[Items listed in a dataset]
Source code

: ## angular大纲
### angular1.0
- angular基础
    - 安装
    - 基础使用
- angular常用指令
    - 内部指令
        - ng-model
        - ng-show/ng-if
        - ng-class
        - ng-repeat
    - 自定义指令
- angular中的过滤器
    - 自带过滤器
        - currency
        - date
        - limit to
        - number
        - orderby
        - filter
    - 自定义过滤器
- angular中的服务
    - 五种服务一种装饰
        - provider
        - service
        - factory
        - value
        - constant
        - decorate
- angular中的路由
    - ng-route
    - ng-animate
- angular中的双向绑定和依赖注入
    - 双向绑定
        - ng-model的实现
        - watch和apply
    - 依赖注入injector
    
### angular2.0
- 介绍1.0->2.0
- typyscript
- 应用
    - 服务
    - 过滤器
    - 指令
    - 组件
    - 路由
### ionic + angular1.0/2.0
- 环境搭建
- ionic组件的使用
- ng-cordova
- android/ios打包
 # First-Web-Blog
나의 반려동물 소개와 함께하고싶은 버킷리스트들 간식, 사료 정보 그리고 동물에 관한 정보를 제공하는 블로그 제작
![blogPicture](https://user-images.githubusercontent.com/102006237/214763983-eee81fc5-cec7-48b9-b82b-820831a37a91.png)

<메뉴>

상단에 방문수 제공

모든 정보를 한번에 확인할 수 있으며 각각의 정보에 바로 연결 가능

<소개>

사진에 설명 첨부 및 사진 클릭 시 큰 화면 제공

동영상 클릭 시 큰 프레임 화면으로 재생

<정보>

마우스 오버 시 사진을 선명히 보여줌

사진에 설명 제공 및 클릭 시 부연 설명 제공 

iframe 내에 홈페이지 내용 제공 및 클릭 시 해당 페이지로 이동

...

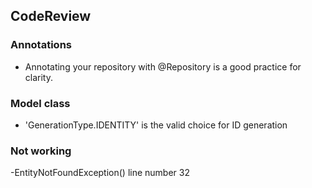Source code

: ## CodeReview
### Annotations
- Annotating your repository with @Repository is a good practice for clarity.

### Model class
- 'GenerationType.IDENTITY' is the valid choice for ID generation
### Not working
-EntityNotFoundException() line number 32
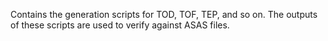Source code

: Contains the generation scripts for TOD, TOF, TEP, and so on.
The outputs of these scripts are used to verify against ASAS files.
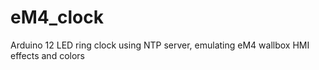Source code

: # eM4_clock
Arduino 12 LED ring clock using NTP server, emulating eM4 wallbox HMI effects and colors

• **Task goal**
Report each line in the data that holds the word "scripts".

• **Worked solution**
: Contains the generation scripts for TOD, TOF, TEP, and so on.
The outputs of these scripts are used to verify against ASAS files.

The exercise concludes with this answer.